What this task involves = Return, unchanged and with no pictures, the lines below from the very first through the one that contains "morphisms between the".

[Recorded data]
--- START ---
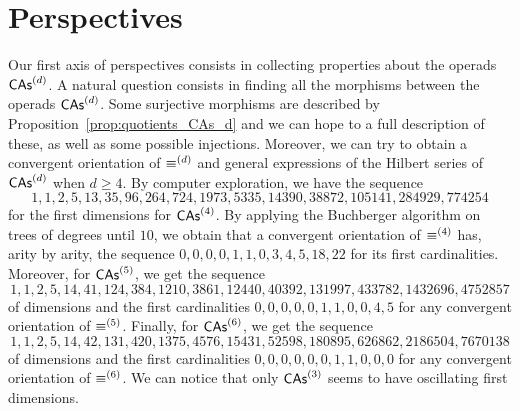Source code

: \section*{Perspectives}


Our first axis of perspectives consists in collecting properties about
the operads $\mathsf{CAs}^{\left(d\right)}$. A natural question consists in finding all the
morphisms between the operads $\mathsf{CAs}^{\left(d\right)}$. Some surjective morphisms are
described by Proposition~\ref{prop:quotients_CAs_d} and we can hope to a
full description of these, as well as some possible injections.
Moreover, we can try to obtain a convergent orientation of
$\operatorname{\equiv}^{(d)}$ and general expressions of the Hilbert series of
$\mathsf{CAs}^{\left(d\right)}$ when $d \geq 4$. By computer exploration, we have the sequence
\begin{equation}
    1, 1, 2, 5, 13, 35, 96, 264, 724, 1973, 5335, 14390, 38872, 105141, 
    284929, 774254
\end{equation}
for the first dimensions for $\mathsf{CAs}^{\left(4\right)}$. By applying the Buchberger
algorithm on trees of degrees until $10$, we obtain that a convergent
orientation of $\operatorname{\equiv}^{(4)}$ has, arity by arity, the sequence
\begin{math}
    0, 0, 0, 0, 1, 1, 0, 3, 4, 5, 18, 22
\end{math}
for its first cardinalities. Moreover, for $\mathsf{CAs}^{\left(5\right)}$, we get the
sequence
\begin{equation}
1, 1, 2, 5, 14, 41, 124, 384, 1210, 3861, 12440, 40392, 131997, 
433782, 1432696, 4752857
\end{equation}
of dimensions and the first cardinalities
\begin{math}
    0, 0, 0, 0, 0, 1, 1, 0, 0, 4, 5
\end{math}
for any convergent orientation of $\operatorname{\equiv}^{(5)}$. Finally, for
$\mathsf{CAs}^{\left(6\right)}$, we get the sequence
\begin{equation}
   1, 1, 2, 5, 14, 42, 131, 420, 1375, 4576, 15431, 52598, 
   180895, 626862, 2186504, 7670138
\end{equation}
of dimensions and the first cardinalities
\begin{math}
    0, 0, 0, 0, 0, 0, 1, 1, 0, 0, 0
\end{math}
for any convergent orientation of $\operatorname{\equiv}^{(6)}$. We can notice that
only $\mathsf{CAs}^{\left(3\right)}$ seems to have oscillating first dimensions.
\medbreak

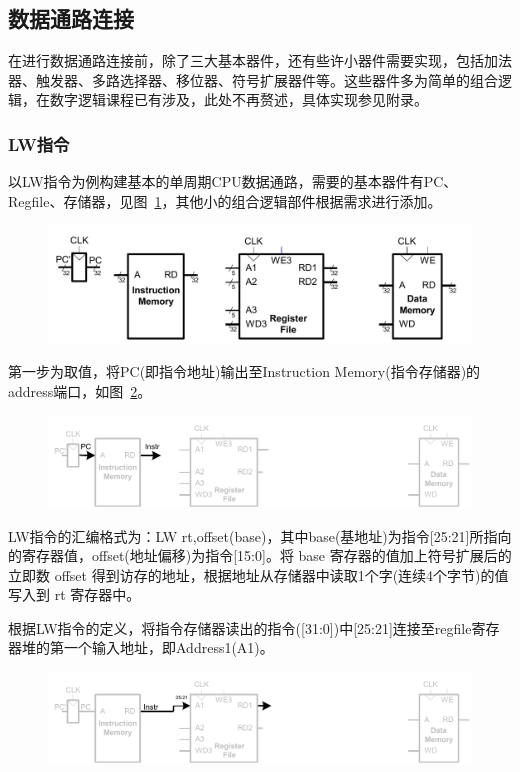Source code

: \subsection{数据通路连接}
在进行数据通路连接前，除了三大基本器件，还有些许小器件需要实现，包括加法器、触发器、多路选择器、移位器、符号扩展器件等。这些器件多为简单的组合逻辑，在数字逻辑课程已有涉及，此处不再赘述，具体实现参见附录。

\subsubsection{LW指令}
以LW指令为例构建基本的单周期CPU数据通路，需要的基本器件有PC、Regfile、存储器，见图~\ref{fig:0_MIPS_state_elements}，其他小的组合逻辑部件根据需求进行添加。

\begin{figure}[htbp]
	\centering
	\includegraphics[width=1.0\textwidth]{image/0_MIPS_state_elements.pdf}
	\caption{\label{fig:0_MIPS_state_elements}}
\end{figure}

第一步为取值，将PC(即指令地址)输出至Instruction Memory(指令存储器)的address端口，如图~\ref{fig:1_lw_fetch}。

\begin{figure}[htbp] 
	\centering
	\includegraphics[width=1.0\textwidth]{image/1_lw_fetch.pdf}
	\caption{\label{fig:1_lw_fetch}}
\end{figure}

LW指令的汇编格式为：LW rt,offset(base)，其中base(基地址)为指令[25:21]所指向的寄存器值，offset(地址偏移)为指令[15:0]。将 base 寄存器的值加上符号扩展后的立即数 offset 得到访存的地址，根据地址从存储器中读取1个字(连续4个字节)的值写入到 rt 寄存器中。

根据LW指令的定义，将指令存储器读出的指令([31:0])中[25:21]连接至regfile寄存器堆的第一个输入地址，即Address1(A1)。
\begin{figure}[htbp]
	\centering
	\includegraphics[width=1.0\textwidth]{image/2_lw_register_read.pdf}
	\caption{\label{fig:2_lw_register_read}}
\end{figure}

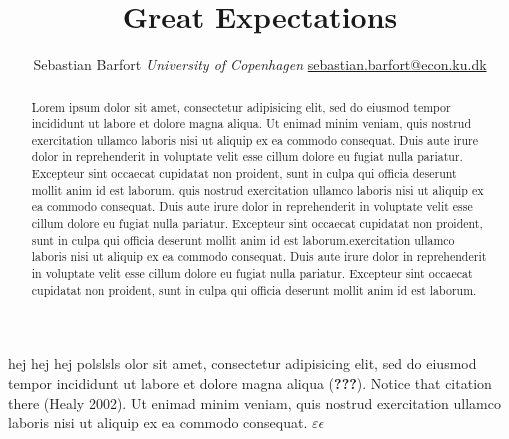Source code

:\documentclass[11pt,article,oneside]{memoir}
\title{Great Expectations}
\author{\Large Sebastian Barfort\vspace{0.05in} \newline\normalsize\emph{University of Copenhagen} \newline\footnotesize \url{sebastian.barfort@econ.ku.dk}\vspace*{0.2in}\newline }
\date{ \vspace{-0.7in}}
\begin{document}
  



\pagestyle{kjh}


\maketitle



\begin{abstract}

Lorem ipsum dolor sit amet, consectetur adipisicing elit, sed do eiusmod
tempor incididunt ut labore et dolore magna aliqua. Ut enimad minim
veniam, quis nostrud exercitation ullamco laboris nisi ut aliquip ex ea
commodo consequat. Duis aute irure dolor in reprehenderit in voluptate
velit esse cillum dolore eu fugiat nulla pariatur. Excepteur sint
occaecat cupidatat non proident, sunt in culpa qui officia deserunt
mollit anim id est laborum. quis nostrud exercitation ullamco laboris
nisi ut aliquip ex ea commodo consequat. Duis aute irure dolor in
reprehenderit in voluptate velit esse cillum dolore eu fugiat nulla
pariatur. Excepteur sint occaecat cupidatat non proident, sunt in culpa
qui officia deserunt mollit anim id est laborum.exercitation ullamco
laboris nisi ut aliquip ex ea commodo consequat. Duis aute irure dolor
in reprehenderit in voluptate velit esse cillum dolore eu fugiat nulla
pariatur. Excepteur sint occaecat cupidatat non proident, sunt in culpa
qui officia deserunt mollit anim id est laborum.

\end{abstract}


\section{}\label{section}

hej hej hej polslsls olor sit amet, consectetur adipisicing elit, sed do
eiusmod tempor incididunt ut labore et dolore magna aliqua
({\textbf{???}}). Notice that citation there (Healy 2002). Ut enimad
minim veniam, quis nostrud exercitation ullamco laboris nisi ut aliquip
ex ea commodo consequat. $\varepsilon \epsilon$
\end{document}
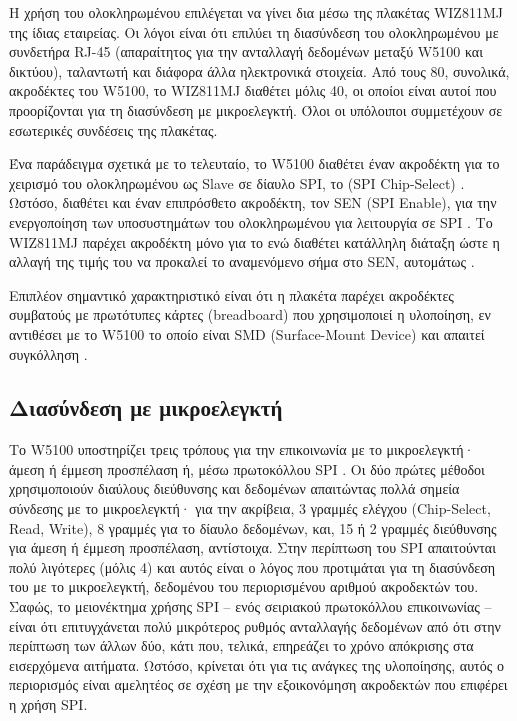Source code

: 

Η χρήση του ολοκληρωμένου επιλέγεται να γίνει δια μέσω της πλακέτας WIZ811MJ της
ίδιας εταιρείας. Οι λόγοι είναι ότι επιλύει τη διασύνδεση του ολοκληρωμένου με
συνδετήρα RJ-45 (απαραίτητος για την ανταλλαγή δεδομένων μεταξύ W5100 και
δικτύου), ταλαντωτή και διάφορα άλλα ηλεκτρονικά στοιχεία. Από τους 80,
συνολικά, ακροδέκτες του W5100, το WIZ811MJ διαθέτει μόλις 40, οι οποίοι είναι
αυτοί που προορίζονται για τη διασύνδεση με μικροελεγκτή. Όλοι οι υπόλοιποι
συμμετέχουν σε εσωτερικές συνδέσεις της πλακέτας.

Ένα παράδειγμα σχετικά με το τελευταίο, το W5100 διαθέτει έναν ακροδέκτη για το
χειρισμό του ολοκληρωμένου ως Slave σε δίαυλο SPI, το 
(\textenglish{SPI Chip-Select}) \parencite[9]{wiz11:w5100}. Ωστόσο, διαθέτει και
έναν επιπρόσθετο ακροδέκτη, τον SEN (\textenglish{SPI Enable}), για την
ενεργοποίηση των υποσυστημάτων του ολοκληρωμένου για λειτουργία σε SPI
\parencite[8]{wiz11:w5100}. Το WIZ811MJ παρέχει ακροδέκτη μόνο για το 
ενώ διαθέτει κατάλληλη διάταξη ώστε η αλλαγή της τιμής του να προκαλεί το
αναμενόμενο σήμα στο SEN, αυτομάτως \parencite[7]{wiz13:811mj}.

Επιπλέον σημαντικό χαρακτηριστικό είναι ότι η πλακέτα παρέχει ακροδέκτες
συμβατούς με πρωτότυπες κάρτες (\textenglish{breadboard}) που χρησιμοποιεί η
υλοποίηση, εν αντιθέσει με το W5100 το οποίο είναι SMD
(\textenglish{Surface-Mount Device}) και απαιτεί συγκόλληση
\parencite[6,12]{wiz13:811mj}.


\subsection{Διασύνδεση με μικροελεγκτή}

Το W5100 υποστηρίζει τρεις τρόπους για την επικοινωνία με το μικροελεγκτή· άμεση
ή έμμεση προσπέλαση ή, μέσω πρωτοκόλλου SPI \parencite[59]{wiz11:w5100}. Οι δύο
πρώτες μέθοδοι χρησιμοποιούν διαύλους διεύθυνσης και δεδομένων απαιτώντας πολλά
σημεία σύνδεσης με το μικροελεγκτή· για την ακρίβεια, 3 γραμμές ελέγχου
(\textenglish{Chip-Select, Read, Write}), 8 γραμμές για το δίαυλο δεδομένων,
και, 15 ή 2 γραμμές διεύθυνσης για άμεση ή έμμεση προσπέλαση, αντίστοιχα. Στην
περίπτωση του SPI απαιτούνται πολύ λιγότερες (μόλις 4) και αυτός είναι ο λόγος
που προτιμάται για τη διασύνδεση του με το μικροελεγκτή, δεδομένου του
περιορισμένου αριθμού ακροδεκτών του.
Σαφώς, το μειονέκτημα χρήσης SPI -- ενός σειριακού
πρωτοκόλλου επικοινωνίας -- είναι ότι επιτυγχάνεται πολύ μικρότερος ρυθμός
ανταλλαγής δεδομένων από ότι στην περίπτωση των άλλων δύο, κάτι που, τελικά,
επηρεάζει το χρόνο απόκρισης στα εισερχόμενα αιτήματα. Ωστόσο, κρίνεται ότι για
τις ανάγκες της υλοποίησης, αυτός ο περιορισμός είναι αμελητέος σε σχέση με την
εξοικονόμηση ακροδεκτών που επιφέρει η χρήση SPI.

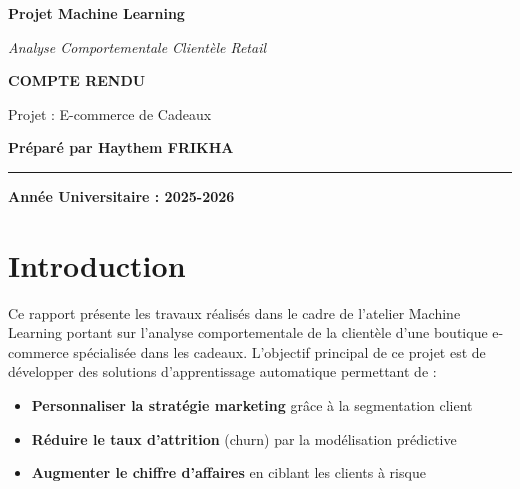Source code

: \documentclass[12pt,a4paper]{article}
\begin{document}
\begin{titlepage}
\vspace{2cm}

\begin{center}
{\Huge\textbf{Projet Machine Learning}}\par
\vspace{0.5cm}
{\Large\textit{Analyse Comportementale Clientèle Retail}}\par

\vspace{4cm}

{\LARGE\textbf{COMPTE RENDU}}\par
\vspace{1cm}
{\large Projet : E-commerce de Cadeaux}\par
\vspace{2cm}
{\large \textbf{Préparé par Haythem FRIKHA}}
\vspace{3cm}

\rule{10cm}{2pt}

\vspace{5cm}

{\textbf{Année Universitaire : 2025-2026}}

\end{center}
\vfill
\end{titlepage}

\tableofcontents
\newpage

\section{Introduction}

Ce rapport présente les travaux réalisés dans le cadre de l'atelier Machine Learning portant sur l'analyse comportementale de la clientèle d'une boutique e-commerce spécialisée dans les cadeaux. L'objectif principal de ce projet est de développer des solutions d'apprentissage automatique permettant de :

\begin{itemize}
    \item \textbf{Personnaliser la stratégie marketing} grâce à la segmentation client
    \item \textbf{Réduire le taux d'attrition} (churn) par la modélisation prédictive
    \item \textbf{Augmenter le chiffre d'affaires} en ciblant les clients à risque
\end{itemize}
\end{document}
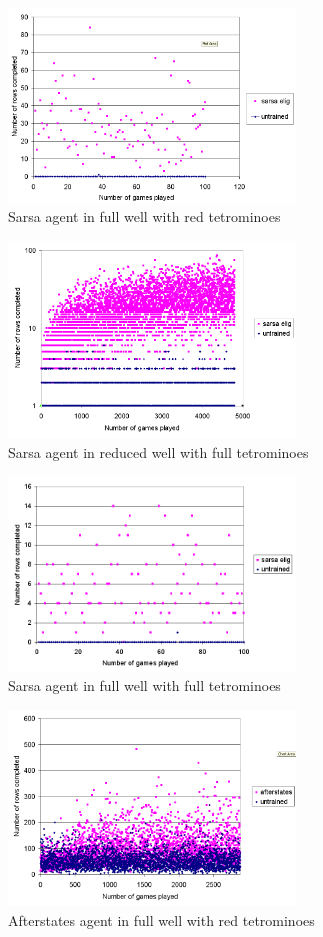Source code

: \documentclass{rucsthesis}
\begin{document}
\begin{figure}[h]
\centering
\includegraphics[width=3in]{sarsaeligredtetfullwell.png}
\caption{Sarsa agent in full well with red tetrominoes}
\label{fig:sarsaeligredtetfullwell}
\end{figure}

\begin{figure}[h]
\centering
\includegraphics[width=3in]{sarsaeligfulltetredwell.png}
\caption{Sarsa agent in reduced well with full tetrominoes}
\label{fig:sarsaeligfulltetredwell}
\end{figure}

\begin{figure}[h]
\centering
\includegraphics[width=3in]{sarsaeligfulltetfullwell.png}
\caption{Sarsa agent in full well with full tetrominoes}
\label{fig:sarsaeligfulltetfullwell}
\end{figure}

\begin{figure}[h]
\centering
\includegraphics[width=3in]{afterstatesheightredtetfullwell.png}
\caption{Afterstates agent in full well with red tetrominoes}
\label{fig:afterstatesheightredtetfullwell}
\end{figure}
\end{document}
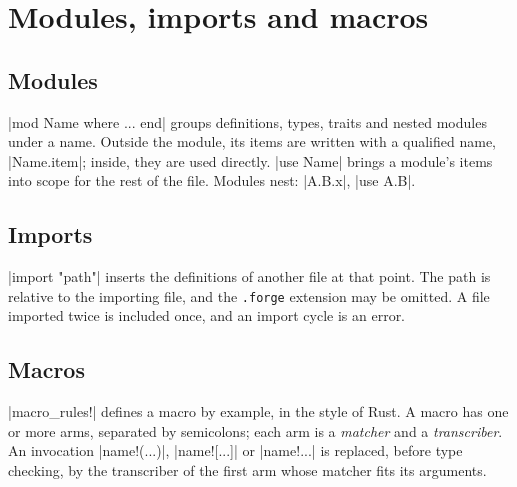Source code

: \chapter{Modules, imports and macros}
\label{ch:modules}

\section{Modules}
\label{sec:modules}

\fc|mod Name where ... end| groups definitions, types, traits and nested
modules under a name. Outside the module, its items are written with a
qualified name, \fc|Name.item|; inside, they are used directly.
\fc|use Name| brings a module's items into scope for the rest of the file.
Modules nest: \fc|A.B.x|, \fc|use A.B|.


\section{Imports}
\label{sec:imports}
\fc|import "path"| inserts the definitions of another file at that point.
The path is relative to the importing file, and the \texttt{.forge}
extension may be omitted. A file imported twice is included once, and an
import cycle is an error.


\section{Macros}
\label{sec:macros}

\fc|macro_rules!| defines a macro by example, in the style of Rust. A macro
has one or more arms, separated by semicolons; each arm is a \emph{matcher}
and a \emph{transcriber}. An invocation \fc|name!(...)|, \fc|name![...]| or
\fc|name!{...}| is replaced, before type checking, by the transcriber of the
first arm whose matcher fits its arguments.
--- END ---
Exercise response =
Source code

: \section*{Perspectives}


Our first axis of perspectives consists in collecting properties about
the operads $\mathsf{CAs}^{\left(d\right)}$. A natural question consists in finding all the
morphisms between the operads $\mathsf{CAs}^{\left(d\right)}$. Some surjective morphisms are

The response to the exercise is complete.